Sur le plan international, Haïti remplit les critères pour mériter le respect et la coopération. Elle ne viole en rien la sécurité collective régionale ou internationale. Elle ne pratique pas le génocide à l'intérieur de ses frontières qui justifierait une "intervention humanitaire". La courtoisie avec laquelle les missions étrangères et leurs conseils sont accueillis, malgré le mépris affiché par certains individus pour les lois haïtiennes, témoigne de la souplesse et du sens des responsabilités des dirigeants haïtiens.

Sur le plan national, la légitimité du gouvernement haïtien est indéniable. En tant que premier gouvernement librement élu, c'est même le plus légitime de tous les "gouvernements légitimes" de l'histoire d'Haïti, hormis ceux des pères fondateurs Toussaint Louverture et Jean-Jacques Dessalines.

Un apaisement des tensions, un rétablissement de la confiance, entre les Haïtiens, ferait un grand bien au pays. C'est d'ailleurs le meilleur moyen d'organiser le pluralisme politique. Mais cela ne peut être efficacement réalisé que par une prise de conscience des Haïtiens eux-mêmes, et une pression citoyenne en faveur d'un arrêt du massacre. Les Ponce-Pilate devraient se réveiller et parler. Le chantage économique, la subversion politique n'y suffiront pas. La démolition de la présidence actuelle, avant la fin du quinquennat, ne serait qu'un remake des turpitudes passées. Les dirigeants étrangers responsables ne devraient pas encourager les Haïtiens à sacrifier à leurs vieux démons.

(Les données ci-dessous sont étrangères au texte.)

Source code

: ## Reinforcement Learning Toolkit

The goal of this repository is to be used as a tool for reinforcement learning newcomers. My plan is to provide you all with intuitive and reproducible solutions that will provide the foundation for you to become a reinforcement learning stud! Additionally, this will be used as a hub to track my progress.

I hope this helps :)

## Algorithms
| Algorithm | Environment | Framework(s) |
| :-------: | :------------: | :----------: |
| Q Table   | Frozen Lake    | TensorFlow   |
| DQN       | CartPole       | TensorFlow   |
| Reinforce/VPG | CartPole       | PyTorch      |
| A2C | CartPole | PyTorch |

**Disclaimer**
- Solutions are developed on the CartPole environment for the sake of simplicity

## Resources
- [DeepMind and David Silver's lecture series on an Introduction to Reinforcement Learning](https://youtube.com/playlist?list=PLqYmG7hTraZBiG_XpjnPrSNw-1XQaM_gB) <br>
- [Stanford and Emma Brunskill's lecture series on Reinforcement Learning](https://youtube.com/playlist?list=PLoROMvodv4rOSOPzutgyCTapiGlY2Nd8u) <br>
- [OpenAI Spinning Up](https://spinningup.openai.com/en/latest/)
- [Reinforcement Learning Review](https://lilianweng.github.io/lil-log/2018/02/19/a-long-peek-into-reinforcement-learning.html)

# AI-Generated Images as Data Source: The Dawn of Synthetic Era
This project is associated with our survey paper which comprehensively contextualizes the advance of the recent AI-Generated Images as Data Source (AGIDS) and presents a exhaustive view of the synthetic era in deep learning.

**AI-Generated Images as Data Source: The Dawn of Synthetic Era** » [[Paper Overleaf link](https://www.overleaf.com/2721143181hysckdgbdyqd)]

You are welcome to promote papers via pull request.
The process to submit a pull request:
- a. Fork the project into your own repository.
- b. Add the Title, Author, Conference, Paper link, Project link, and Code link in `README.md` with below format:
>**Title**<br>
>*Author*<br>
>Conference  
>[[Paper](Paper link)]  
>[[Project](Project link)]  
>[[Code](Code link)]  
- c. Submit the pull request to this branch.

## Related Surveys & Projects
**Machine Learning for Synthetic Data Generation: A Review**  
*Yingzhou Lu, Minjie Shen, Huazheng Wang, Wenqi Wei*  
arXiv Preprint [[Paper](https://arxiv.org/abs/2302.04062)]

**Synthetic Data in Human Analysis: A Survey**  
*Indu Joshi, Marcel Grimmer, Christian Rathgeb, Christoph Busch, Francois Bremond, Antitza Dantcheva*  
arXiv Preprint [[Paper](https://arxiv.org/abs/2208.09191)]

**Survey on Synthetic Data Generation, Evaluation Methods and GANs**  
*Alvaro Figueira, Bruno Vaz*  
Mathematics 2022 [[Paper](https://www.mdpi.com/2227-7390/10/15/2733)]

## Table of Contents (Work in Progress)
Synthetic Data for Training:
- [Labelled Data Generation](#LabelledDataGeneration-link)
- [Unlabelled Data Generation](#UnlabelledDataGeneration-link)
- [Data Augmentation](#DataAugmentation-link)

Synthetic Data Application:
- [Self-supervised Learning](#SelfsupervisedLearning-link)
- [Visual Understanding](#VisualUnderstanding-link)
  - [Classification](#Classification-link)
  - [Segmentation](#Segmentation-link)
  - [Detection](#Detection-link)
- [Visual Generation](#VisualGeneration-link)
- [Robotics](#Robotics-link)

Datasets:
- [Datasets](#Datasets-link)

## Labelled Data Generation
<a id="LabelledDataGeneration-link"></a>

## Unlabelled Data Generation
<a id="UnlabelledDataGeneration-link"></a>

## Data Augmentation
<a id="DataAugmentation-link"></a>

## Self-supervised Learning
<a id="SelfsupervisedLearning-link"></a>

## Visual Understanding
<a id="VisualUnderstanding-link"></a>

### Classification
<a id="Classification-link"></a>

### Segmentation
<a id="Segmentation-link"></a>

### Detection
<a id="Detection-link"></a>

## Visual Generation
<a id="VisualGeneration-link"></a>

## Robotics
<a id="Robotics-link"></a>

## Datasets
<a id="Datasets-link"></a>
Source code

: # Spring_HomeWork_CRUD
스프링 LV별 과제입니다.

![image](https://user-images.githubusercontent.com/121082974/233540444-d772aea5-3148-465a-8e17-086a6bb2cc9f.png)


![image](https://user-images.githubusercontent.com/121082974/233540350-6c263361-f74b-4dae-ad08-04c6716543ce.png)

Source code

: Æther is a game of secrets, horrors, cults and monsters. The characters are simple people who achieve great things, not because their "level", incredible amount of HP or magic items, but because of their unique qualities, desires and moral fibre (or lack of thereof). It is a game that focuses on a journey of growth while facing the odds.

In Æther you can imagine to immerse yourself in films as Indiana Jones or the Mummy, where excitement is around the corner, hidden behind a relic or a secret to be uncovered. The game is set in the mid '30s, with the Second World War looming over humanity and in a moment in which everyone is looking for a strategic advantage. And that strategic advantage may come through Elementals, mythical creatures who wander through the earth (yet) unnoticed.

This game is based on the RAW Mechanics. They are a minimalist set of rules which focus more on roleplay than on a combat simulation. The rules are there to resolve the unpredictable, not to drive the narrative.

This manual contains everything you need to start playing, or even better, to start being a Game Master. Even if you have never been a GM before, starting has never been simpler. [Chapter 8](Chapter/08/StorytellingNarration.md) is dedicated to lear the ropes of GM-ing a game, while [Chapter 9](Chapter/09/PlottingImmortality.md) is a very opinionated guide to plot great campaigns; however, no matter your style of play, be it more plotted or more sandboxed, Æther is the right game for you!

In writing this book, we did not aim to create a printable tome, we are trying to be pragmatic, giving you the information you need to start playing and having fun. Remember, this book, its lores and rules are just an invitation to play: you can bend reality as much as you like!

En ces temps de mondialisation, Haïti, dans son état lamentable, ne pèse pas lourd. Ce n'est pas seulement son Etat ou ce qui en reste qui est un jouet entre les mains d'autrui. C'est le pays dans sa diversité qui n'est pas pris au sérieux. Les maîtres du monde n'ont plus d'illusion sur "la classe politique haïtienne". Haïti n'est qu'un cobaye pour les chimères du monde, un laboratoire de la misère et de la charité.

Un Etat stable jouissant de ses droits internationaux. Une opposition politique active et constructive. Une nation libre de s'organiser et de travailler pacifiquement. Ce sont les principes inscrits dans les lois constitutionnelles d'Haïti.

Cependant, de même qu'il est juste de prendre en compte les droits et devoirs de l'opposition reconnue, il est vital de ne pas négliger ceux des organisations populaires des quartiers pauvres des villes et des campagnes. Elles ont droit à des moyens matériels, politiques, et éducatifs accrus, pour pouvoir exercer leurs droits et devoirs constitutionnels dans de meilleures conditions. Elles ont payé cher le rétablissement de la démocratie, contre Duvalier et contre les militaristes. Le progrès et la consolidation de la démocratie en Haïti dépendront de la réalité de l'intégration dans la vie de la Nation de ceux qui ont été trop longtemps marginalisés. C'est même la question critique de la problématique haïtienne.